• [DATASET EXCERPTS]
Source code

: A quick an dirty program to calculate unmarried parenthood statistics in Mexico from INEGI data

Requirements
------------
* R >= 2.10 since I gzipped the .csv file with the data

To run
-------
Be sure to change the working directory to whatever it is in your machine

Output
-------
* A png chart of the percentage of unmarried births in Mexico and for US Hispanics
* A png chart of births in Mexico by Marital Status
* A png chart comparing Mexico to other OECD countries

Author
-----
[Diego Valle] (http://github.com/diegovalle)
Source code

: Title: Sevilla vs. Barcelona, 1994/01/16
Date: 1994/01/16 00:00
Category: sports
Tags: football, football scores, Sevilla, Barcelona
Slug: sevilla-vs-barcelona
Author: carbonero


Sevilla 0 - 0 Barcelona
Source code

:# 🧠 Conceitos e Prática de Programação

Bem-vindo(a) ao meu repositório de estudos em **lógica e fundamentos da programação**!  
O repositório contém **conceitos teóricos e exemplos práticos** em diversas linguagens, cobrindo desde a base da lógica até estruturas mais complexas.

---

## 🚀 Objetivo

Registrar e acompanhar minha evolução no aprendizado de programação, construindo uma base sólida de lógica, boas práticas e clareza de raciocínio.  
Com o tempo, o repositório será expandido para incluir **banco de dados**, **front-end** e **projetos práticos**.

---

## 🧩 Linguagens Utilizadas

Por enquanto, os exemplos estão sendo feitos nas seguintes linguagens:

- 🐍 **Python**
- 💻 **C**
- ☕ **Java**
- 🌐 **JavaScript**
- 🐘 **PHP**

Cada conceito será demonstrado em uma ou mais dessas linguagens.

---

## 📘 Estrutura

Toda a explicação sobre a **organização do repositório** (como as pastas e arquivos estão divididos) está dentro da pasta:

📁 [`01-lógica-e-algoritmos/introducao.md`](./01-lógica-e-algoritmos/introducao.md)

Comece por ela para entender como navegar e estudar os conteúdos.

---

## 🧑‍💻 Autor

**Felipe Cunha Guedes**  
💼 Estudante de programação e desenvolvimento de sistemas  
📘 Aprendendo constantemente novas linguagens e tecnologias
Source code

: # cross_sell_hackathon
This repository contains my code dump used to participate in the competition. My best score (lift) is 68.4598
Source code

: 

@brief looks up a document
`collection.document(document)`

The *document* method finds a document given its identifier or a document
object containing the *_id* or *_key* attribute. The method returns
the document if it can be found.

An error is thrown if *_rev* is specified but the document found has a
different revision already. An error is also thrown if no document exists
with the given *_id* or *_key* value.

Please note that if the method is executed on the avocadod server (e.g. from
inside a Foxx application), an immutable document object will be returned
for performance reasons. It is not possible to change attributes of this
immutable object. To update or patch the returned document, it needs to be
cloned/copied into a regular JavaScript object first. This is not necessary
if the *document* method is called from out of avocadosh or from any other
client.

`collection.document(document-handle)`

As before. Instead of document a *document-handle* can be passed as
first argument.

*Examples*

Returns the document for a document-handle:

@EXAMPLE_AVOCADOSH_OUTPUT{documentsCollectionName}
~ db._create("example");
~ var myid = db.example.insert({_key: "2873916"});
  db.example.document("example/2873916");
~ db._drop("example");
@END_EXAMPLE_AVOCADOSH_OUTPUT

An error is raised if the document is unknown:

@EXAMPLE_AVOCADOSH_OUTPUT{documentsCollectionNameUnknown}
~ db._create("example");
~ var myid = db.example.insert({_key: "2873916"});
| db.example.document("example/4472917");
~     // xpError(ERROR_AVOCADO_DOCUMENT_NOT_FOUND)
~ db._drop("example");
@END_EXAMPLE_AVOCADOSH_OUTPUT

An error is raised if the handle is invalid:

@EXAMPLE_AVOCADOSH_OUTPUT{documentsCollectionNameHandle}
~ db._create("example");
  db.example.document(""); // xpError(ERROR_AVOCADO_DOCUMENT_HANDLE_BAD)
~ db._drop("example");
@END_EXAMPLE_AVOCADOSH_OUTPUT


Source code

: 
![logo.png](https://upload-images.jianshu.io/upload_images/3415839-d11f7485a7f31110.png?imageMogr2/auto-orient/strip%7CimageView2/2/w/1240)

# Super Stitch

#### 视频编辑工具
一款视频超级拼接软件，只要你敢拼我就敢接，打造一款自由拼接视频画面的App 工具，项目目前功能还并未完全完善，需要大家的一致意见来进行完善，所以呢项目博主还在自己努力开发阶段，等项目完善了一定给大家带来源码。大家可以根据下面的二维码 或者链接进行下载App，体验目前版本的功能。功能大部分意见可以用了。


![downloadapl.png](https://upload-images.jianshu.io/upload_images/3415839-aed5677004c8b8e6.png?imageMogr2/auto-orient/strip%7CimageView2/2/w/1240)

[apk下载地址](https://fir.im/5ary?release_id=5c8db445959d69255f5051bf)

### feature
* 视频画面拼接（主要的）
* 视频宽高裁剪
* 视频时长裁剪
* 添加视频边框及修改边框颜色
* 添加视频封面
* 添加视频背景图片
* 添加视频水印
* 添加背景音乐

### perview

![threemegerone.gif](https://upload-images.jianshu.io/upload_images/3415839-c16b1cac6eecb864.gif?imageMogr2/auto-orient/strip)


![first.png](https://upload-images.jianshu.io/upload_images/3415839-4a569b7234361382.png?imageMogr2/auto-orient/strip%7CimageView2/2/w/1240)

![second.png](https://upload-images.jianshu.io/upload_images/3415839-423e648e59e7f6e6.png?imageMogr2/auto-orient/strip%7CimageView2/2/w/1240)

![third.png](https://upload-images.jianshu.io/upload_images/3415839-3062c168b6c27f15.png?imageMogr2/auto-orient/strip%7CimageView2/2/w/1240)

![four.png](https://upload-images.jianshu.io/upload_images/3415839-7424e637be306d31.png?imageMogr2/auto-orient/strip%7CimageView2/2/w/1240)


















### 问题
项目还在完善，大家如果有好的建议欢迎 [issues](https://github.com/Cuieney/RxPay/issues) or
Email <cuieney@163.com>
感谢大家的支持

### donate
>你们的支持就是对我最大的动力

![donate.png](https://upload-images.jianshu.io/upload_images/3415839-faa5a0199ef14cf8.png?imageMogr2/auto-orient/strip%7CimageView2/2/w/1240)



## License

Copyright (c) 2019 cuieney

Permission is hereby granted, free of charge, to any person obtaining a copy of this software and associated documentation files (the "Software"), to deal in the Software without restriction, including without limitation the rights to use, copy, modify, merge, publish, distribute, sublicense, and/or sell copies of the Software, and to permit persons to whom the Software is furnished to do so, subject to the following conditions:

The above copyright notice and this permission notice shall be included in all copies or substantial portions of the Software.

• [EXERCISE DESCRIPTION] Produce the lines from the top of the listing through the "other OECD countries" line exactly as they appear, with no additional output.

• [EXERCISE RESULT]
Source code

: A quick an dirty program to calculate unmarried parenthood statistics in Mexico from INEGI data

Requirements
------------
* R >= 2.10 since I gzipped the .csv file with the data

To run
-------
Be sure to change the working directory to whatever it is in your machine

Output
-------
* A png chart of the percentage of unmarried births in Mexico and for US Hispanics
* A png chart of births in Mexico by Marital Status
* A png chart comparing Mexico to other OECD countries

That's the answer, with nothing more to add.